LinkedIn has created a new search architecture called Galene, a year long effort to scale its search engine and gather all the economic data there is in the world to obtain the world’s first economic graph. Galene makes searching twice as fast and a new feature “instant results and suggestions” predicts what the user is going to type.
With more than 300 million registered users, LinkedIn believed the group of different technologies built to allow users to search for jobs, groups, and other things was getting outdated and a change was much needed.
The Pre-Galene Architecture:
LinkedIn built its early search engines on Lucene. Lucene is an open source library that supports building a search index, searching the index for matching entities, and determining the importance of these entities through relevance scores. Lucene has two components:
- Inverted Index: A mapping from search terms to the list of entities that contain them
- Forward Index: A mapping from entities to metadata about them
The pre-Galene architecture also included a few other components– Bobo, Cleo, Krati, and Norbert to address the shortcomings of Lucene.

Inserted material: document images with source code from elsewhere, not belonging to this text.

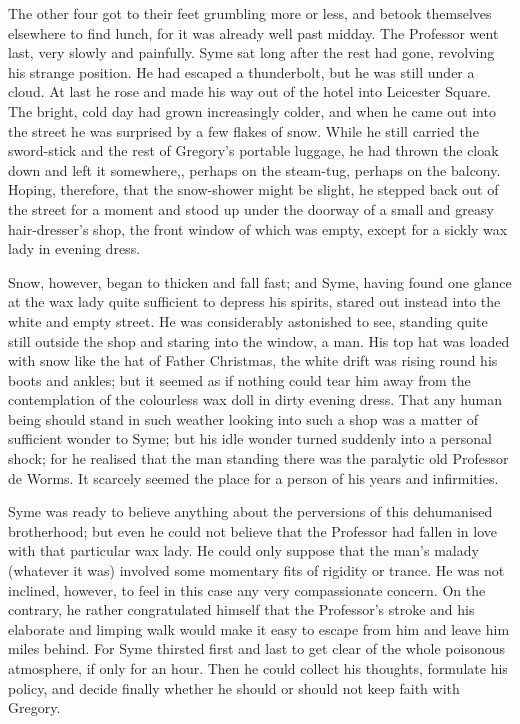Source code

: \documentclass{book}
\begin{document}
The other four got to their feet grumbling more or less, and betook themselves elsewhere to find lunch, for it was already well past midday. The Professor went last, very slowly and painfully. Syme sat long after the rest had gone, revolving his strange position. He had escaped a thunderbolt, but he was still under a cloud. At last he rose and made his way out of the hotel into Leicester Square. The bright, cold day had grown increasingly colder, and when he came out into the street he was surprised by a few flakes of snow. While he still carried the sword-stick and the rest of Gregory’s portable luggage, he had thrown the cloak down and left it somewhere,, perhaps on the steam-tug, perhaps on the balcony. Hoping, therefore, that the snow-shower might be slight, he stepped back out of the street for a moment and stood up under the doorway of a small and greasy hair-dresser’s shop, the front window of which was empty, except for a sickly wax lady in evening dress.

Snow, however, began to thicken and fall fast; and Syme, having found one glance at the wax lady quite sufficient to depress his spirits, stared out instead into the white and empty street. He was considerably astonished to see, standing quite still outside the shop and staring into the window, a man. His top hat was loaded with snow like the hat of Father Christmas, the white drift was rising round his boots and ankles; but it seemed as if nothing could tear him away from the contemplation of the colourless wax doll in dirty evening dress. That any human being should stand in such weather looking into such a shop was a matter of sufficient wonder to Syme; but his idle wonder turned suddenly into a personal shock; for he realised that the man standing there was the paralytic old Professor de Worms. It scarcely seemed the place for a person of his years and infirmities.

Syme was ready to believe anything about the perversions of this dehumanised brotherhood; but even he could not believe that the Professor had fallen in love with that particular wax lady. He could only suppose that the man’s malady (whatever it was) involved some momentary fits of rigidity or trance. He was not inclined, however, to feel in this case any very compassionate concern. On the contrary, he rather congratulated himself that the Professor’s stroke and his elaborate and limping walk would make it easy to escape from him and leave him miles behind. For Syme thirsted first and last to get clear of the whole poisonous atmosphere, if only for an hour. Then he could collect his thoughts, formulate his policy, and decide finally whether he should or should not keep faith with Gregory.
\end{document}
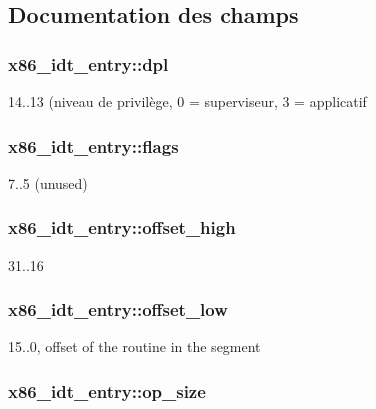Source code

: \subsection{\-Documentation des champs}
\hypertarget{structx86__idt__entry_a5c0f7af9139df1e94d0c6d17dcd0fb66}{
\subsubsection[{dpl}]{ {\bf x86\-\_\-idt\-\_\-entry\-::dpl}}}\label{structx86__idt__entry_a5c0f7af9139df1e94d0c6d17dcd0fb66}
14..13 (niveau de privilège, 0 = superviseur, 3 = applicatif \hypertarget{structx86__idt__entry_af0ce23f490bcc54f41c3710ab6433786}{
\subsubsection[{flags}]{ {\bf x86\-\_\-idt\-\_\-entry\-::flags}}}\label{structx86__idt__entry_af0ce23f490bcc54f41c3710ab6433786}
7..5 (unused) \hypertarget{structx86__idt__entry_a0206c9a35f101b3cc450fce405df1c0e}{
\subsubsection[{offset\-\_\-high}]{ {\bf x86\-\_\-idt\-\_\-entry\-::offset\-\_\-high}}}\label{structx86__idt__entry_a0206c9a35f101b3cc450fce405df1c0e}
31..16 \hypertarget{structx86__idt__entry_a7efe04d7c37c746487da6d2ae5349525}{
\subsubsection[{offset\-\_\-low}]{ {\bf x86\-\_\-idt\-\_\-entry\-::offset\-\_\-low}}}\label{structx86__idt__entry_a7efe04d7c37c746487da6d2ae5349525}
15..0, offset of the routine in the segment \hypertarget{structx86__idt__entry_a58f211f10555adac756847fa46a0c856}{
\subsubsection[{op\-\_\-size}]{ {\bf x86\-\_\-idt\-\_\-entry\-::op\-\_\-size}}}\label{structx86__idt__entry_a58f211f10555adac756847fa46a0c856}
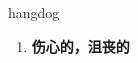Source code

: 
\begin{frame}
{\huge hangdog}
\begin{center}
\begin{enumerate}\Large
  \item \textbf{伤心的，沮丧的}
\end{enumerate}
\end{center}
\end{frame}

These components have also been open sourced.
Shortcomings of Pre-Galene Architecture:
- It was difficult to rebuild a complete index
- Live updates were inefficient
- Scoring in pre-Galene stack was inflexible
- The previous system failed to provide support for many search requirements like offline relevance, query rewriting, reranking, blending, and experimentation.
- It was difficult to manage small, open sourced components.
The New Galene Architecture
In the new Galene architecture, Lucene is retained as the indexing layer. Lucene assists in building indices and queries and retrieve matching entities from the index. Apart from this all other functionalities of Lucene, Sensei, Search Content Store, Zoie, Bobo, Cleo, Krati, and Norbert have been dropped.
The diagram below shows the Galene search stack
Galene in Action:
Let us look at what changes the users can expect:
- Better Access: Earlier only the first and second-degree connections could use the Instant Member Search due to shortcomings in the older architecture. Galene allows all members to perform type ahead searches.
- Better Relevance: Instant Member Search has an improved relevance algorithm. This includes offline static rank computation, personalization through factors such as connection degree, and approximate name matching.
- Faster and more efficient: The new system is twice as fast as the previous system and utilizes about a third of the hardware.